A posteriori, essa pesquisa teve pontos importantes. O primeiro deles foi constatar que existem pessoas que vivem no século 21, mas com a cabeça no 16. Bom saber que a ignorância no Brasil é medida em número, já que mais da metade dos brasileiros opinaram a favor do estupro e não do respeito e da tolerância. Bacana ver que por mais que haja esforço das ONGs em desconstruir o preconceito e a violência contra as minorias, há centenas e milhares de pessoas nadando contra a maré. Essas ironias servem apenas para que possamos refletir sobre o modelo de sociedade que estamos deixando para as futuras gerações. Uma sociedade limitada, desinformada, preconceituosa e assumidamente violenta. Agora já temos ciência das deficiências do país nesse sentido, basta potencializar a educação para reverter tal realidade, mesmo que seja a longuíssimo prazo.
Portanto, sentenciar alguém ao estupro é um ato falho, que vai de encontro aos direitos humanos e, sobretudo com o dever universal de respeitar o semelhante, independente da postura que ele exerce na sociedade. Mais importante ainda é valorizar o ser mulher e destacar que ela não é fantoche dessa sociedade centrada no macho, para ser vítima de violência gratuita e despropositada. Antes de tudo, é preciso entender que cada pessoa tem a autonomia de se vestir como quer, pois isto não vai caracterizá-lo como inferior ou superior. No caso das mulheres, o fato de uma usar trajes mais sensuais não dá abertura para ninguém bulinar seu corpo ou taxa-la de vadia. Mais respeito com as prostitutas, pois elas são honestas e pagam suas contas sem precisar inferiorizar ninguém.

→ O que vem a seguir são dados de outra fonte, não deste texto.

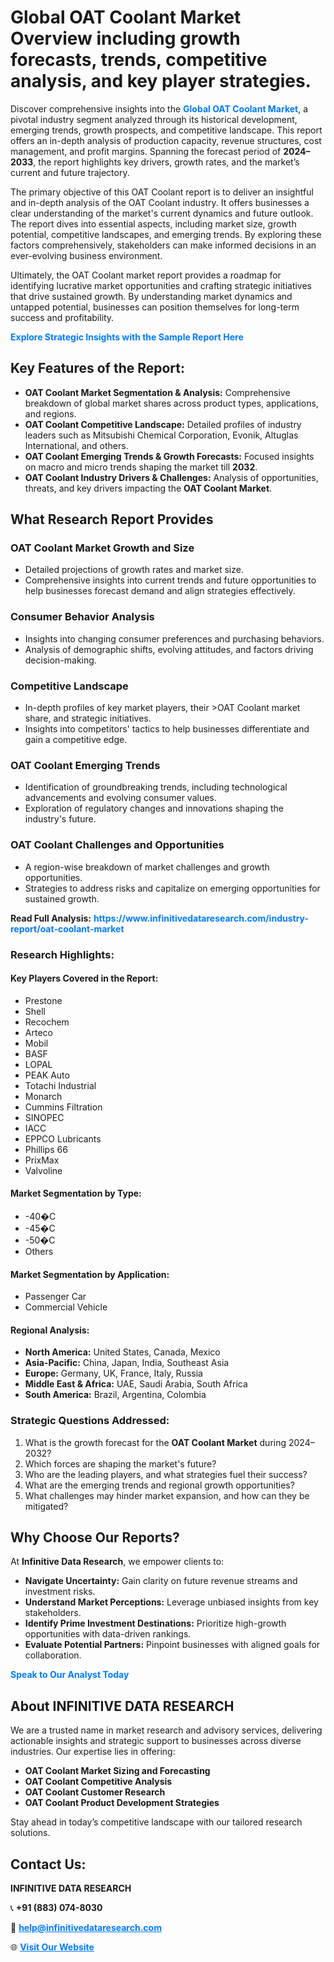 <h1>Global OAT Coolant Market Overview including growth forecasts, trends, competitive analysis, and key player strategies.</h1>
<p>
Discover comprehensive insights into the 
<a href="https://www.infinitivedataresearch.com/industry-report/oat-coolant-market" rel="dofollow" style="color: #007BFF; text-decoration: none;"><strong>Global OAT Coolant Market</strong></a>, a pivotal industry segment analyzed through its historical development, emerging trends, growth prospects, and competitive landscape. This report offers an in-depth analysis of production capacity, revenue structures, cost management, and profit margins. Spanning the forecast period of <strong>2024–2033</strong>, the report highlights key drivers, growth rates, and the market’s current and future trajectory.
</p>
<p>
The primary objective of this OAT Coolant report is to deliver an insightful and in-depth analysis of the OAT Coolant industry. It offers businesses a clear understanding of the market's current dynamics and future outlook. The report dives into essential aspects, including market size, growth potential, competitive landscapes, and emerging trends. By exploring these factors comprehensively, stakeholders can make informed decisions in an ever-evolving business environment.
</p>
<p>
Ultimately, the OAT Coolant market report provides a roadmap for identifying lucrative market opportunities and crafting strategic initiatives that drive sustained growth. By understanding market dynamics and untapped potential, businesses can position themselves for long-term success and profitability.
</p>
<p>
<a href="https://www.infinitivedataresearch.com/request-sample/reportId=105338" style="color: #007BFF; text-decoration: none;"><strong>Explore Strategic Insights with the Sample Report Here</strong></a>
</p>

<h2>Key Features of the Report:</h2>
<ul>
<li><strong>OAT Coolant Market Segmentation & Analysis:</strong> Comprehensive breakdown of global market shares across product types, applications, and regions.</li>
<li><strong>OAT Coolant Competitive Landscape:</strong> Detailed profiles of industry leaders such as Mitsubishi Chemical Corporation, Evonik, Altuglas International, and others.</li>
<li><strong>OAT Coolant Emerging Trends & Growth Forecasts:</strong> Focused insights on macro and micro trends shaping the market till <strong>2032</strong>.</li>
<li><strong>OAT Coolant Industry Drivers & Challenges:</strong> Analysis of opportunities, threats, and key drivers impacting the <strong>OAT Coolant Market</strong>.</li>
</ul>

<h2>What Research Report Provides</h2>
<h3>OAT Coolant Market Growth and Size</h3>
<ul>
<li>Detailed projections of growth rates and market size.</li>
<li>Comprehensive insights into current trends and future opportunities to help businesses forecast demand and align strategies effectively.</li>
</ul>

<h3>Consumer Behavior Analysis</h3>
<ul>
<li>Insights into changing consumer preferences and purchasing behaviors.</li>
<li>Analysis of demographic shifts, evolving attitudes, and factors driving decision-making.</li>
</ul>

<h3>Competitive Landscape</h3>
<ul>
<li>In-depth profiles of key market players, their >OAT Coolant market share, and strategic initiatives.</li>
<li>Insights into competitors' tactics to help businesses differentiate and gain a competitive edge.</li>
</ul>

<h3>OAT Coolant Emerging Trends</h3>
<ul>
<li>Identification of groundbreaking trends, including technological advancements and evolving consumer values.</li>
<li>Exploration of regulatory changes and innovations shaping the industry's future.</li>
</ul>

<h3>OAT Coolant Challenges and Opportunities</h3>
<ul>
<li>A region-wise breakdown of market challenges and growth opportunities.</li>
<li>Strategies to address risks and capitalize on emerging opportunities for sustained growth.</li>
</ul>
<p><strong>Read Full Analysis:</strong> <a href="https://www.infinitivedataresearch.com/industry-report/oat-coolant-market" rel="dofollow" style="color: #007BFF; text-decoration: none;"><strong>https://www.infinitivedataresearch.com/industry-report/oat-coolant-market</strong></a></p>
<h3>Research Highlights:</h3>
<h4>Key Players Covered in the Report:</h4>
<ul><li>Prestone</li><li>Shell</li><li>Recochem</li><li>Arteco</li><li>Mobil</li><li>BASF</li><li>LOPAL</li><li>PEAK Auto</li><li>Totachi Industrial</li><li>Monarch</li><li>Cummins Filtration</li><li>SINOPEC</li><li>IACC</li><li>EPPCO Lubricants</li><li>Phillips 66</li><li>PrixMax</li><li>Valvoline</li></ul>
<h4>Market Segmentation by Type:</h4>
<ul><li>-40�C</li><li>-45�C</li><li>-50�C</li><li>Others</li></ul>
<h4>Market Segmentation by Application:</h4>
<ul><li>Passenger Car</li><li>Commercial Vehicle</li></ul>

<h4>Regional Analysis:</h4>
<ul>
<li><strong>North America:</strong> United States, Canada, Mexico</li>
<li><strong>Asia-Pacific:</strong> China, Japan, India, Southeast Asia</li>
<li><strong>Europe:</strong> Germany, UK, France, Italy, Russia</li>
<li><strong>Middle East & Africa:</strong> UAE, Saudi Arabia, South Africa</li>
<li><strong>South America:</strong> Brazil, Argentina, Colombia</li>
</ul>

<h3>Strategic Questions Addressed:</h3>
<ol>
<li>What is the growth forecast for the <strong>OAT Coolant Market</strong> during 2024–2032?</li>
<li>Which forces are shaping the market's future?</li>
<li>Who are the leading players, and what strategies fuel their success?</li>
<li>What are the emerging trends and regional growth opportunities?</li>
<li>What challenges may hinder market expansion, and how can they be mitigated?</li>
</ol>

<h2>Why Choose Our Reports?</h2>
<p>At <strong>Infinitive Data Research</strong>, we empower clients to:</p>
<ul>
<li><strong>Navigate Uncertainty:</strong> Gain clarity on future revenue streams and investment risks.</li>
<li><strong>Understand Market Perceptions:</strong> Leverage unbiased insights from key stakeholders.</li>
<li><strong>Identify Prime Investment Destinations:</strong> Prioritize high-growth opportunities with data-driven rankings.</li>
<li><strong>Evaluate Potential Partners:</strong> Pinpoint businesses with aligned goals for collaboration.</li>
</ul>
<p><a href="https://www.infinitivedataresearch.com/industry-report/oat-coolant-market" rel="dofollow" style="color: #007BFF; text-decoration: none;"><strong>Speak to Our Analyst Today</strong></a></p>

<h2>About INFINITIVE DATA RESEARCH</h2>
<p>We are a trusted name in market research and advisory services, delivering actionable insights and strategic support to businesses across diverse industries. Our expertise lies in offering:</p>
<ul>
<li><strong>OAT Coolant Market Sizing and Forecasting</strong></li>
<li><strong>OAT Coolant Competitive Analysis</strong></li>
<li><strong>OAT Coolant Customer Research</strong></li>
<li><strong>OAT Coolant Product Development Strategies</strong></li>
</ul>
<p>Stay ahead in today’s competitive landscape with our tailored research solutions.</p>

<h2>Contact Us:</h2>
<p><strong>INFINITIVE DATA RESEARCH</strong></p>
<p>📞 <strong>+91 (883) 074-8030</strong></p>
<p>📧 <strong><a href="mailto:help@infinitivedataresearch.com" style="color: #007BFF;">help@infinitivedataresearch.com</a></strong></p>
<p>🌐 <strong><a href="https://www.infinitivedataresearch.com" rel="dofollow" style="color: #007BFF;">Visit Our Website</a></strong></p>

Mais respeito com as mulheres que se sentem livres para usar o que querem e se arriscam nesse país que vive uma eterna incoerência: apela constantemente para o sexo na música, na mídia, na cultura em si, porém, paga de bom samaritano quando alguém usa algo “fora do comum”. Dessa forma, antes de ser algoz se coloque no lugar da vítima e se faça a seguinte pergunta: Você gostaria de ser estuprado? Com certeza, não! Sair da zona de conforto é estar no lugar do outro, experienciar a sua dor, vivenciando-a. Só assim entenderemos o que é ser minoria.